Stena Impero sails for safer waters, but risk remains
As Washington’s latest sanctions salvo opened a new chapter in shipping’s long-running Iran saga, a related and particularly harrowing chapter was thankfully ending. The UK-flagged Stena Impero, the product tanker seized by Iran’s Islamic Revolutionary Guard Corps on July 19, was finally freed on Friday.
Thus ended a fraught 70 days for Swedish owner Stena Bulk, and weeks of trauma for the crew, who disembarked in Dubai over the weekend and will shortly be reunited with families and loved ones.
Sadly, not enough people in power and any side of what passes for political dialogue have been thinking about the crew in this shameful episode.
And while the crew’s release is very welcome news for everyone involved, it does not end the risk to seafarers in the region.
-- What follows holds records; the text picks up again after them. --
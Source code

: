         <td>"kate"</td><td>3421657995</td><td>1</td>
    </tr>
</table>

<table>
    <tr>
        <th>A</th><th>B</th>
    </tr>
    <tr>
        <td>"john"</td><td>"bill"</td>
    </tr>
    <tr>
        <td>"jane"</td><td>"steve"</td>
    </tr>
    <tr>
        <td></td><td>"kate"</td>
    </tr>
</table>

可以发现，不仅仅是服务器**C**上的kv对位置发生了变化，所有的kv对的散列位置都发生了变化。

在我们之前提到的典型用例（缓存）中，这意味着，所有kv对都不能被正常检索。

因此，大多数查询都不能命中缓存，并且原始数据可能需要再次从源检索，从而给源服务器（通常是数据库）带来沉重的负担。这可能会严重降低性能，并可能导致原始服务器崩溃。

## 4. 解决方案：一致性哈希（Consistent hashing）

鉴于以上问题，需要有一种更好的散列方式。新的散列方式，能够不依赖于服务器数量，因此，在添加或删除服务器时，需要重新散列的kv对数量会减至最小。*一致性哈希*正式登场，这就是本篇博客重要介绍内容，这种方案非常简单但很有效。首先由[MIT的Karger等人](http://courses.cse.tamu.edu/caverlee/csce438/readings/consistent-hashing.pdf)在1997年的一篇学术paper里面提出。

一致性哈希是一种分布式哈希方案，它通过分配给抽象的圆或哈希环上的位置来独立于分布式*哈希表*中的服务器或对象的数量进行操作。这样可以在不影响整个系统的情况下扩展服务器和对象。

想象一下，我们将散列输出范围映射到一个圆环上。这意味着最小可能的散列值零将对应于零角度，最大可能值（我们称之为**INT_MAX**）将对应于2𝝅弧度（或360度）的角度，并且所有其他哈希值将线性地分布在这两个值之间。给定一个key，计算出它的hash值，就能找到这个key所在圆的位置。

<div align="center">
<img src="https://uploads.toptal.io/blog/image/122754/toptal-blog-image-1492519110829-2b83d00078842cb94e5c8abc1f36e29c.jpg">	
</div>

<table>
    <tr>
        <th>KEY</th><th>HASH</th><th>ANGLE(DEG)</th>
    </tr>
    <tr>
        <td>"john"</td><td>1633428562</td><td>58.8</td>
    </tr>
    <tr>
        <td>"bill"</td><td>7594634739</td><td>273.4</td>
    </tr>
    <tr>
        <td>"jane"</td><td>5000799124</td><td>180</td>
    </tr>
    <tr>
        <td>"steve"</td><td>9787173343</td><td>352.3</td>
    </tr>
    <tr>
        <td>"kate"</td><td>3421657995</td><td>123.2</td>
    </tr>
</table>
The UK government is still smarting from the fact that Stena Impero was “unlawfully seized by Iran and part of a pattern of attempts to disrupt freedom of navigation,” as UK Foreign Secretary Dominic Raab put it following the release.
The fact that Mr Raab has not seen an AIS signal on Lloyd’s List Intelligence from the Adrian Darya 1 since September 2 (after it went dark upon entering Syrian waters, disregarding the assurances offered to the UK that its oil would not head there) has only compounded the concerns both inside the UK government and shipping boardrooms across the industry.
Mr Raab can rest assured that Lloyd’s List Intelligence customers can track sanctioned vessels and will be the first to know when the Adrian Darya 1 reappears, no doubt having offloaded its cargo via ship-to-ship transfer.
Time to talk seriously about shipping’s moon shot
Since the IMO adopted its greenhouse gas strategy in April 2018, pledging to slash emissions by at least 50% by 2050, little has changed in the regulatory landscape. But the new coalition working to develop commercially viable zero-emissions vessels by 2030 could push regulators to accelerate their work, and for that reason alone it deserves our collective attention.
Coming so soon after the finance community pushed out its landmark Poseidon Principles, it seems clear now that there is a visible coalition of the willing prepared to take a leading position on the industry’s future.
As ever, such shifts come with opportunity but it’s also laden with risk and uncertainty. Understanding the dynamics at play is, we would humbly suggest, pretty damn essential right now. With that in mind, a good place to start would be this week’s Lloyd’s List Podcast, which is brimming with expertise to provide the context you need to decipher what decarbonisation means to you.
And while you're there, don't forget you can now subscribe to the Lloyd’s List Podcast via iTunes and Spotify, as well as most other podcast providers. And make sure you are registered for a free account on Lloydslist.com so you can receive our Daily Briefing e-mail.
Don’t let the noise distract you from the IMO’s message about empowering women
Given everything else that has been happening over the past week it was perhaps easy to forget that Thursday, September 26 was World Maritime Day, a time normally when social media comes alive with hashtags as the fish bowl posts platitudes related to the theme.
The theme was ‘empowering women’ and many worthwhile comments were sadly overshadowed at the time by the sound of the Iran-US conflict being played out in the tanker markets. So the very least we can do in this edition of From the Newsdesk is urge you to read Janet Porter’s take on this necessary generation shift here, because despite the noise (made mostly by men) valuable progress is being made and it requires the attention of us all.